I have the utmost respect for farmers…yes dad it is true. Honestly they are the true jack of all trades…only a farmer will take a piece of equipment that costs more than their yearly salary, completely disassemble it, modify it, reassemble it, and then claim that they don’t really know what they are doing. My current favorite country music song I think does a great job of capturing part of the life of a farmer so I figured I would post an entry explaining the lyrics. The song is “Amarillo Sky” by Jason Aldean, and I hope that this will give everyone a little more appreciation for the farmers of America.
He gets up before the dawn
Packs a lunch and a thermos full of coffee
It's another day in the dusty haze
Those burnin' rays are wearing down his body
I’m so thankful to have been raised on a farm because hard work isn’t something you avoid…it is simply something you do. No one will ever yell at a farmer for being to work late, but farmers are typically working earlier than anyone else. I remember when I was 6 years old our whole family would get up at the crack of dawn so we could hoe in the fields before the sun got too hot. That work ethic has paid off in everything I’ve done, and will always give me an edge. I actually was talking to my father a couple months ago and was telling him how I have to work 12 to 17 hours per day, and his response was “that’s good…isn’t it.” That is such a refreshing response compared to the typical “man that must really sucks.” I really should just be thankful that I have a job and that each day there is something that I can do that is productive.
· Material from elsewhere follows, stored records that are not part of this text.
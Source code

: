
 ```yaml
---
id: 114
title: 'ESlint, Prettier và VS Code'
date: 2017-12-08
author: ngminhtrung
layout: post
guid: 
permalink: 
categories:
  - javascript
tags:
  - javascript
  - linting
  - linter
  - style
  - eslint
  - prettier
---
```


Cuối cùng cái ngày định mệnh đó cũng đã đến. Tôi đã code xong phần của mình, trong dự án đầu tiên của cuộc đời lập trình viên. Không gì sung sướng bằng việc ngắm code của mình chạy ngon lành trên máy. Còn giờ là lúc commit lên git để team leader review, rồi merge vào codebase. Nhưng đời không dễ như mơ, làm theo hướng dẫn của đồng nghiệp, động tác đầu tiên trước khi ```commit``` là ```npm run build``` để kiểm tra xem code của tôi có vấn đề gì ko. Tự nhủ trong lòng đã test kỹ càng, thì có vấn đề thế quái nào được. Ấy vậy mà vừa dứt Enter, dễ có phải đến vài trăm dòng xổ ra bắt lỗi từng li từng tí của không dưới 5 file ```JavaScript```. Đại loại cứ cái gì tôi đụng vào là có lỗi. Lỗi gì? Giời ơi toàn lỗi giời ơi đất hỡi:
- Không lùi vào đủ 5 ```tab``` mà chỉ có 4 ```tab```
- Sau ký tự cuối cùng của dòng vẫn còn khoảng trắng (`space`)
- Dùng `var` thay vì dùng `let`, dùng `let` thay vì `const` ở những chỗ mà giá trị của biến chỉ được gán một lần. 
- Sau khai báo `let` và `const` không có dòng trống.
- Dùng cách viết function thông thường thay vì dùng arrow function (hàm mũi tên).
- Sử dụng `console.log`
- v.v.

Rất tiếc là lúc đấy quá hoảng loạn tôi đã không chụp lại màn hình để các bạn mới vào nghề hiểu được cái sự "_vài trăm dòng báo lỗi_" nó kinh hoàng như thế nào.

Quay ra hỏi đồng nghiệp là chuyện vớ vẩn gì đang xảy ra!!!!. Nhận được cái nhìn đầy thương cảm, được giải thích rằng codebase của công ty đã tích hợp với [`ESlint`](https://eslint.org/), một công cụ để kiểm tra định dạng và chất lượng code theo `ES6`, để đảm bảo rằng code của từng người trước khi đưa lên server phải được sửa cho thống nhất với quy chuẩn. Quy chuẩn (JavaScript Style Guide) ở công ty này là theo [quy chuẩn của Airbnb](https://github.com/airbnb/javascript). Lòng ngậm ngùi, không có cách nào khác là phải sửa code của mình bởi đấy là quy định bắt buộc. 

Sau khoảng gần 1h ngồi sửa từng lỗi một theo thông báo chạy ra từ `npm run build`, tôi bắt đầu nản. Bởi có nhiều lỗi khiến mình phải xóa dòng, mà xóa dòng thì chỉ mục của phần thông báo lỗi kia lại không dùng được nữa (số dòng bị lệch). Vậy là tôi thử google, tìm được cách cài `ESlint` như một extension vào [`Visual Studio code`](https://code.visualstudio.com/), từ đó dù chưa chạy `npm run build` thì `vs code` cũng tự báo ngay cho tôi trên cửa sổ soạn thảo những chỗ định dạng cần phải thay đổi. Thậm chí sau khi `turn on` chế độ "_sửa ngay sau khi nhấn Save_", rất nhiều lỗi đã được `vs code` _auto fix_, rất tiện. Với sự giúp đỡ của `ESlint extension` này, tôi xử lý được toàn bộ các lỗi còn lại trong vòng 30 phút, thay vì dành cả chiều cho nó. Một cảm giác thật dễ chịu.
And diesel's worth the price of gold
And it's the cheapest grain he's ever sold
But he's still holding on
These are my favorite couple lines…it really portrays the reality that every farmer has to face. Everyone in the United States knows the price of gas just keeps climbing just like all costs. So for a farmer the price of diesel to run the equipment climbs as well as other costs, but the price of grain doesn’t move much and can actually drop. In fact the cost of a bushel of corn in 1980 was about $3, and today in Pigeon a bushel of corn sells at about $2.
He just takes the tractor another round
And pulls the plow across the ground
And sends up another prayer
He says Lord I never complain I never ask why
But please don't let my dreams run dry
Underneath, Underneath this Amarillo sky
First of all if anyone doesn’t know a round is driving from one end of the field to the other and back…farmers do this many, many times. In fact my dad often decides if the day is over by whether or not he can get another round in before sunset. The rest of the chorus brings up something that ever farmer must have…faith. As my father says, “there is no such thing as an atheist farmer.” You take everything you have to purchase these dead little seeds, put them in the soil, and pray that God brings life to that dead seed and multiplies it. Farmers work hard but are always aware of the fact that their success or failure is really out of their hands (don’t get me wrong…there is a lot of knowledge required to be a good farmer).
That hail storm back in '83
Sure did take a toll on his family
But he stayed strong and carried on
Just like his dad and grandad did before him
On his knees every night he prays
Please let my crops and children grow
Cause that's all he's ever known
To most people a hail storm is a bad thing and they worry about a couple dings in their car, but to a farmer it can completely destroy their livelihood. If the crops have sprouted then a heavy hailstorm will just destroy them, and that is basically the form that all their money is currently invested in. This is obviously a problem that we are completely unable to avoid…as a fluid mechanic I can assure everyone that at least as long as I’m alive we won’t even be able to predict the weather accurately more than 5 days in advance let alone develop methods to avoid severe weather (at least on a large scale). The only thing anyone can do to avoid this is prayer.